For the proposed system, it can be extended to harvest other crops by changing the synthetic dataset and end-effector. As is shown in Fig. 4, the strawberry dataset was changed to tomato for training a new perception model. Besides, all generated dataset contains crops with different illumination, rotations and obstacles. Note that this paper focus on the strawberry application, more details about the performance of the model will be introduced in Sect. 5.

Fig. 4
figure 4

(a): In the process of data synthesis, replace the strawberry with tomato; (b) an example of tomato model predictions

The harvesting action generation system based on the passive motion paradigm

Passive motion paradigm for goal-directed reaching

The action system takes localisation information of the strawberry obtained from the point cloud and coordinates the two arms and the gripper/cutter of the robot for picking and other tool use actions required in the harvesting process.

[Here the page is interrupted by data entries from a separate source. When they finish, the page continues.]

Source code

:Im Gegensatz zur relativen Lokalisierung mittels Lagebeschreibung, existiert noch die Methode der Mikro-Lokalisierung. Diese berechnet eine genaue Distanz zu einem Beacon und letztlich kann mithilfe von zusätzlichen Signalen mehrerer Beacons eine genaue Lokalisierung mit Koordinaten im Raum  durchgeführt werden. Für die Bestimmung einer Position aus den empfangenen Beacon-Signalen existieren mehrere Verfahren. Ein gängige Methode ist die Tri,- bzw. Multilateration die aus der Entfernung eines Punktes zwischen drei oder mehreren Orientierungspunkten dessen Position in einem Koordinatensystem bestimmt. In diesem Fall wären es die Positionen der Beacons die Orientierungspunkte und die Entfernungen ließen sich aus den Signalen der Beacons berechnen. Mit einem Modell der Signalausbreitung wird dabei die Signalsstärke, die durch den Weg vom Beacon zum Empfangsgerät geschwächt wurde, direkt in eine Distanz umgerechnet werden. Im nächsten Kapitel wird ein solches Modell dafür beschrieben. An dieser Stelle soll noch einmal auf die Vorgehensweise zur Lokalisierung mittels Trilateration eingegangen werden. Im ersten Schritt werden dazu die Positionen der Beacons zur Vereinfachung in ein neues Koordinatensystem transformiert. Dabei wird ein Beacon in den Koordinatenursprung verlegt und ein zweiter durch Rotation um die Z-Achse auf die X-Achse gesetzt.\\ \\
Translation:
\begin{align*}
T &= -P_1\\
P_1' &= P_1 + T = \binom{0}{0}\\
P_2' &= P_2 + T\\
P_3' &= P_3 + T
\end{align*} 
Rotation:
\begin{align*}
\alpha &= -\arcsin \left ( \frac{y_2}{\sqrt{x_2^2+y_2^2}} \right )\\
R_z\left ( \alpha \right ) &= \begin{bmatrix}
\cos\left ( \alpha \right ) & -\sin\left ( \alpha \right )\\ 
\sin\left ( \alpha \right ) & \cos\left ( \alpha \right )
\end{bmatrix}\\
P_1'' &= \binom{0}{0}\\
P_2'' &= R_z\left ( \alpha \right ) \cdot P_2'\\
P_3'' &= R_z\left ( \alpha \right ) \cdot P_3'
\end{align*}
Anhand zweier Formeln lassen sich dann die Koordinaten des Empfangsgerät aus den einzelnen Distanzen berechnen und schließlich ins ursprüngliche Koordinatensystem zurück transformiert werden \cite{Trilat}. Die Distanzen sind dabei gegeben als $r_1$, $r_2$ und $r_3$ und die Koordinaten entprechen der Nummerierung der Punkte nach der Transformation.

The action system developed for the robot is a neural network implementation of the Passive Motion Paradigm (Mohan et al., 2018; Mohan & Morasso, 2011) based on impedance control (Hogan, 1985), equilibrium point hypothesis (Bizzi et al., 1976, 1992). The architecture particularly enables (a) swift learning of the internal model of the arm/body and extension to the range of coupled tools; (b) runtime incorporation of a range of task constraints (end-effector pose, joint limits, tool orientation, motion trajectory and approach towards the target); (c) temporal synchronization and bimanual coordination for picking with two hands; (d) Forward Simulation of the consequences of action to support goal-directed reasoning. Figure 5 shows the block diagram summarizing the design of the ANN-based controller starting from data generation to goal-directed reaching with the robot. The steps are summarized below.

Fig. 5
figure 5

ANN based controller starts with babbling movements of the robot to generate data (top left) which is used to train the backpropagation network (top left). From the connectivity matrix, the Jacobians can be computed (bottom right and Eq. 2). The bottom left picture shows the arm reaching the target (XG).

  1. a)

    Data generation through robot babbling movements. The training data for the ANN was obtained through the process of sensorimotor exploration/babbling. This is where, in the arms workspace, the UR3’s joint rotation readings and set of corresponding end-effector coordinates are saved into two files. The training set consists of 10,000 points in the workspace of the arm and corresponding joint angles.

  2. b)

    Design of the neural controller. Once the training data is obtained, a standard backpropagation network with two hidden layers was used to learn the mapping \({\mathbf{X}}=f\left( Q \right)\). In this case, \({\mathbf{Q}}=\left\{ {{q_i}} \right\}\) is the input vector (of joint angles of the UR3 arm), \({\mathbf{X}}=\left\{ {{x_k}} \right\}\) is the output vector (representing 3D position/orientation of the end-effector) \({\mathbf{Z}}=\left\{ {{z_j}} \right\}\) and \({\mathbf{Y}}=\left\{ {{y_l}} \right\}\) vectors are the output of the first and second hidden layer units of the neural network respectively. Equation 1 expresses the mapping, where \(\left\{ {{\omega_{ij}}} \right\}\) are connection weights from the input layer to the first hidden layer, \(\left\{ {{o_{jl}}} \right\}\) are the connection weights between two hidden layers, \({\mathbf{W}}=\left\{ {{w_{lk}}} \right\}\) are the connection weights from the second hidden layer to the output layer, \({\mathbf{H}}=\left\{ {{h_j}} \right\}\) are the net inputs to the neurons of the first hidden layer and \({\mathbf{P}}=\left\{ {{p_l}} \right\}\) are net inputs to the second hidden layer. Neurons of the two hidden layers fire using the hyperbolic tangent function; the output layer neurons are linear.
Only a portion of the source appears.